Auckland Transport’s Safe Speed Website reports that between 2013 and 2017 fatal and serious accidents have increased in Auckland by 67% (327 more). Furthermore 43% of these injured or killed on urban roads were vulnerable road users – i.e. pedestrians, cyclists or motorcyclists.
High-Vis works to a certain degree in that it may give a vehicle a second or two more reaction time in noticing a worker, however it doesn’t make you any less vulnerable after you have been hit. Road cones and signs have their use but we know from our hierarchy of controls that warnings and PPE and not as effective as other forms of control. If that’s all we have – then this isn’t enough.
The theory behind reducing speed is simple and works in a two-fold manner. Reducing speed firstly impacts the likelihood of an accident occurring. Loss of control events, distractions and driver errors all reduce dramatically when speed is lowered. This is basic human response where we have more time to recover and adjust from an unanticipated event at lower speeds than at higher.
The second way that reducing speed helps us is, in the event of an accident occurring, the impact on the humans involved in the accident lowers disproportionately when speed reduces.
Going from 50kph to 30kph reduces the risk of death from 80% to 10% according to the AT website.
And if that is not enough this is backed by a sizeable body of knowledge from overseas. The International Transport Forum (an OECD organisation) in its Speed and Crash Risk report 2018 reports the following:
· The risk of death from being hit by a car (as a pedestrian) is 4-5 times higher at 50kph than 30kph.
· In areas where there are a high mix of vulnerable road users and motor vehicle traffic – a reasonable speed limit is 30 kph.
· On rural roads, without a median barrier, to reduce the risk of head on collisions – a speed limit of 70kph is appropriate.
· Where motorised vehicles and vulnerable road users share the same space – such as residential areas, 30kph is the recommended maximum.
· Most unprotected road users survive if hit by a vehicle only up to 30kph
· A modern car can protect occupants up to 50kph in a side collision and
· A safe car can protect occupants up to 70kph in a head on collision
The report goes on to confirm that Auckland would not be the first to make this kind of reduction. Many countries and cities have gone down this path before us. The report also goes into detail for 11 case study countries for those that need further convincing.
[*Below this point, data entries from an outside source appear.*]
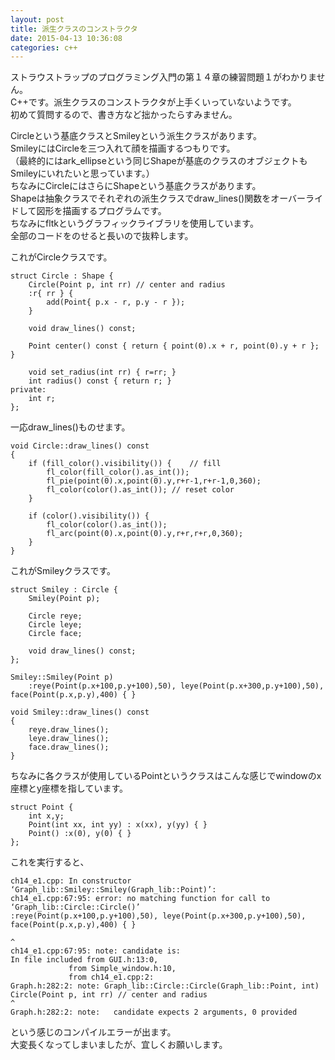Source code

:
 ```yaml
---
layout: post
title: 派生クラスのコンストラクタ
date: 2015-04-13 10:36:08
categories: c++
---
```

<!-- {% raw %} -->
<p>ストラウストラップのプログラミング入門の第１４章の練習問題１がわかりません。<br>
C++です。派生クラスのコンストラクタが上手くいっていないようです。<br>
初めて質問するので、書き方など拙かったらすみません。</p>

<p>Circleという基底クラスとSmileyという派生クラスがあります。<br>
SmileyにはCircleを三つ入れて顔を描画するつもりです。<br>
（最終的にはark_ellipseという同じShapeが基底のクラスのオブジェクトもSmileyにいれたいと思っています。）<br>
ちなみにCircleにはさらにShapeという基底クラスがあります。<br>
Shapeは抽象クラスでそれぞれの派生クラスでdraw_lines()関数をオーバーライドして図形を描画するプログラムです。<br>
ちなみにfltkというグラフィックライブラリを使用しています。<br>
全部のコードをのせると長いので抜粋します。</p>

<p>これがCircleクラスです。</p>

<pre><code>struct Circle : Shape {
    Circle(Point p, int rr) // center and radius
    :r{ rr } {
        add(Point{ p.x - r, p.y - r });
    }

    void draw_lines() const;

    Point center() const { return { point(0).x + r, point(0).y + r }; }

    void set_radius(int rr) { r=rr; }
    int radius() const { return r; }
private:
    int r;
};
</code></pre>

<p>一応draw_lines()ものせます。</p>

<pre><code>void Circle::draw_lines() const
{
    if (fill_color().visibility()) {    // fill
        fl_color(fill_color().as_int());
        fl_pie(point(0).x,point(0).y,r+r-1,r+r-1,0,360);
        fl_color(color().as_int()); // reset color
    }

    if (color().visibility()) {
        fl_color(color().as_int());
        fl_arc(point(0).x,point(0).y,r+r,r+r,0,360);
    }
}
</code></pre>

<p>これがSmileyクラスです。</p>

<pre><code>struct Smiley : Circle {
    Smiley(Point p);

    Circle reye;
    Circle leye;
    Circle face;

    void draw_lines() const;
};

Smiley::Smiley(Point p)
    :reye(Point(p.x+100,p.y+100),50), leye(Point(p.x+300,p.y+100),50), face(Point(p.x,p.y),400) { }

void Smiley::draw_lines() const
{
    reye.draw_lines();
    leye.draw_lines();
    face.draw_lines();
}
</code></pre>

<p>ちなみに各クラスが使用しているPointというクラスはこんな感じでwindowのx座標とy座標を指しています。</p>

<pre><code>struct Point {
    int x,y;
    Point(int xx, int yy) : x(xx), y(yy) { }
    Point() :x(0), y(0) { }
};
</code></pre>

<p>これを実行すると、</p>

<pre><code>ch14_e1.cpp: In constructor ‘Graph_lib::Smiley::Smiley(Graph_lib::Point)’:
ch14_e1.cpp:67:95: error: no matching function for call to    ‘Graph_lib::Circle::Circle()’
:reye(Point(p.x+100,p.y+100),50), leye(Point(p.x+300,p.y+100),50), face(Point(p.x,p.y),400) { }
                                                                                             ^
ch14_e1.cpp:67:95: note: candidate is:
In file included from GUI.h:13:0,
             from Simple_window.h:10,
             from ch14_e1.cpp:2:
Graph.h:282:2: note: Graph_lib::Circle::Circle(Graph_lib::Point, int)
Circle(Point p, int rr) // center and radius
^
Graph.h:282:2: note:   candidate expects 2 arguments, 0 provided
</code></pre>

<p>という感じのコンパイルエラーが出ます。<br>
大変長くなってしまいましたが、宜しくお願いします。</p>
<!-- {% endraw %} -->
From a CHASNZ perspective there is wholehearted support for Auckland Transport’s Safe Speed’s Programme. Our road workers are vulnerable in that they too are pedestrians and spend a lot of their working day in higher risk traffic zones, thus increasing their exposure over and above the average New Zealander walking on our streets. This combined with increased enforcement and other measures will save lives and prevent life changing injuries.